I remember running backstage to tell the guys, though they were
literally walking on stage when I shouted it to them. The confusion on
their faces spoke volumes. Why couldn’t I wait until we were on the bus
that night to share the news? They were kind of in the middle of
something! Seems we were both a little over-enthused at the news of your
conception! It makes sense now.
I’ll
spare you all of the medical details of what happened while you were
inside your mother’s belly, as I can imagine you’re tired of hearing
about that. We spent several months preparing to meet you and say
goodbye all in the same breath.
To
be honest, we didn’t even buy any of the normal baby things for you,
though we did already fill out the paperwork with the funeral home so
all that had to be filled in was the dates and times.
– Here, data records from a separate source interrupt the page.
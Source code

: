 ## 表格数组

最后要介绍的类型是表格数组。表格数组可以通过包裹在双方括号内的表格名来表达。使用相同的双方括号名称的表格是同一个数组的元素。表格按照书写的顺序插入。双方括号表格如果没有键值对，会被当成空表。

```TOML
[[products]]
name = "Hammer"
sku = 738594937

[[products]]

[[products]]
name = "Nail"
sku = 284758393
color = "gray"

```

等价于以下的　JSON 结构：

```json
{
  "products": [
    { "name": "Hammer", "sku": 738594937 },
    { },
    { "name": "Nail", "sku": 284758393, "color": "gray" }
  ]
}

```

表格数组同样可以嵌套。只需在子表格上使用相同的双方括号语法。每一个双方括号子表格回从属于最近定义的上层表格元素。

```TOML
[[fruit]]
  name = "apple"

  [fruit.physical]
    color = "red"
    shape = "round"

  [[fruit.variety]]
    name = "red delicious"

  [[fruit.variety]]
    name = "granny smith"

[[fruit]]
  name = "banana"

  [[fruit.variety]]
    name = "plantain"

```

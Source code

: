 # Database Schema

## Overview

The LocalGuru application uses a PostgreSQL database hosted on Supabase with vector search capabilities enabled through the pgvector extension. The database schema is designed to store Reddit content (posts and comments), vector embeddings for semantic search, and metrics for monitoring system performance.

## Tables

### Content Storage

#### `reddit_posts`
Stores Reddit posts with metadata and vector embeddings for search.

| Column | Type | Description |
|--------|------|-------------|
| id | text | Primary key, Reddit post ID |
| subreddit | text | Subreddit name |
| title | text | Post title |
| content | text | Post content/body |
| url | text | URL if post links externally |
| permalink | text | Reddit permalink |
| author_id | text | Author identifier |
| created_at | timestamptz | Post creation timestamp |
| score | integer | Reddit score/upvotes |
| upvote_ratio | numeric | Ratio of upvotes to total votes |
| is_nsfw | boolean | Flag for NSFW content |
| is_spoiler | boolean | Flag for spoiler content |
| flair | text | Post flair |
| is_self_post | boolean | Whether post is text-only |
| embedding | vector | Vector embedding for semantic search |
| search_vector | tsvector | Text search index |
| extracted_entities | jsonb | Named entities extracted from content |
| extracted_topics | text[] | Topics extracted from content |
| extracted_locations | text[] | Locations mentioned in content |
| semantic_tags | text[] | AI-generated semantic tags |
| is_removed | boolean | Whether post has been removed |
We spent more time preparing ourselves for what it was going to feel
like when the funeral home came to pick you up at the hospital than we
did wondering how on earth we would care for you…perhaps a tactical
error on our part. We’re figuring it out though. Thanks for being
patient.
And
then on July 26th, we were given the news that you needed to be born
immediately, as things were looking a bit rough for you in Mommie’s
belly. The conversation that day that we had with your brother and
sister was one of the hardest conversations we’ve ever had. I remember
going to Suzannah’s house and sitting with them both to tell them that
the doctors didn’t expect you to come home with us.
Your
brother was perplexed and asked if you were so sick that you would
probably die. I told him the truth and he melted.
You are so loved by your siblings, and have been since long before you
were born. Even now, they will often come put their cheek next to your
mouth to see if you are breathing, though they try very hard to not give
you any germs. I hope that you can somehow feel that love.
We
were told that if you made it through delivery, the moment of your
birth would be your strongest and that as your systems tried to start up
and your brain wouldn’t tell them how to function, your body would
start shutting down.
And then the milestones started stacking up. You made it through birth,
so we cut the cord. Your heart had a little trouble at first, so your
little chest got a massage. And then you were breathing, so we took
pictures, and you were still going. So…off to the NICU!
That
was by far the most amazing night of my life. We watched the hours
stack up and you thrived. Each hour was a miracle and still is. Hours
turned into days and people from all over were driving and flying in to
meet you.
Doctors would come to see you, and they would close the door and start
crying. Family and friends did the same thing. Even employees from other
parts of the hospital would come in, close the door, and cry by just
meeting you.
So many of these people had prayed for you for weeks and weeks and there
you were. Alive. Engaging. Beautiful… a miracle, in its most certain
form.
On
September 14, you turned 7 weeks old. I don’t know if you know this or
not, but every Friday someone brings cupcakes over to our little house
and we celebrate your life and we celebrate the Giver of that life.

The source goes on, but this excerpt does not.